» **Exercise**
Track down every line below that holds "sharebadge" and copy it.
+--
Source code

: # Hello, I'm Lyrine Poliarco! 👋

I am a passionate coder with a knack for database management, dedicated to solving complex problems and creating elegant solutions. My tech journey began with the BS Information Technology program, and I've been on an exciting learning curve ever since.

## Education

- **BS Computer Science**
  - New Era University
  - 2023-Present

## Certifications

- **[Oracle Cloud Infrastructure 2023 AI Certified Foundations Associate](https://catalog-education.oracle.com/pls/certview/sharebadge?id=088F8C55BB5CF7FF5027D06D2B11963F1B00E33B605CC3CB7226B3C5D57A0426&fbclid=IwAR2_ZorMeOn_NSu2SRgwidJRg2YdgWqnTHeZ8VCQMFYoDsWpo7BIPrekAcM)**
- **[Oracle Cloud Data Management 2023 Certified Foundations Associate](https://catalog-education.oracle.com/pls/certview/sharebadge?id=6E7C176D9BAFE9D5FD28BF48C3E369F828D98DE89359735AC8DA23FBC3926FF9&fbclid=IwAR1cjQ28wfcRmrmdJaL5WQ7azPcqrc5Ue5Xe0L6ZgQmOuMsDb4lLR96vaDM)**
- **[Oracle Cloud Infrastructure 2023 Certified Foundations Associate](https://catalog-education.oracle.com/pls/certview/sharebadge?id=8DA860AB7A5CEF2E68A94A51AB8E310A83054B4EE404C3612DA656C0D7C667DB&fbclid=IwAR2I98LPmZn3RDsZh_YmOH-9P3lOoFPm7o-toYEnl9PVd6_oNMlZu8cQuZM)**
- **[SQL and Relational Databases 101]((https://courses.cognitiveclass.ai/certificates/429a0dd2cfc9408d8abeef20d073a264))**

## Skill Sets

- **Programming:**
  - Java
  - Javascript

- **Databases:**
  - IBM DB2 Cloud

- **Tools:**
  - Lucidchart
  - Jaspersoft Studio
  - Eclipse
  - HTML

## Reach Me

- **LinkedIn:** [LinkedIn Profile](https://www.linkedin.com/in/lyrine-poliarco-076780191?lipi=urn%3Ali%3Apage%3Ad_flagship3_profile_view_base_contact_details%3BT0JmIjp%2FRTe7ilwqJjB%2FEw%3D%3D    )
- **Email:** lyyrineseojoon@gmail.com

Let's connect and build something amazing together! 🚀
+--
» **Answer box**
- **[Oracle Cloud Infrastructure 2023 AI Certified Foundations Associate](https://catalog-education.oracle.com/pls/certview/sharebadge?id=088F8C55BB5CF7FF5027D06D2B11963F1B00E33B605CC3CB7226B3C5D57A0426&fbclid=IwAR2_ZorMeOn_NSu2SRgwidJRg2YdgWqnTHeZ8VCQMFYoDsWpo7BIPrekAcM)**
- **[Oracle Cloud Data Management 2023 Certified Foundations Associate](https://catalog-education.oracle.com/pls/certview/sharebadge?id=6E7C176D9BAFE9D5FD28BF48C3E369F828D98DE89359735AC8DA23FBC3926FF9&fbclid=IwAR1cjQ28wfcRmrmdJaL5WQ7azPcqrc5Ue5Xe0L6ZgQmOuMsDb4lLR96vaDM)**
- **[Oracle Cloud Infrastructure 2023 Certified Foundations Associate](https://catalog-education.oracle.com/pls/certview/sharebadge?id=8DA860AB7A5CEF2E68A94A51AB8E310A83054B4EE404C3612DA656C0D7C667DB&fbclid=IwAR2I98LPmZn3RDsZh_YmOH-9P3lOoFPm7o-toYEnl9PVd6_oNMlZu8cQuZM)**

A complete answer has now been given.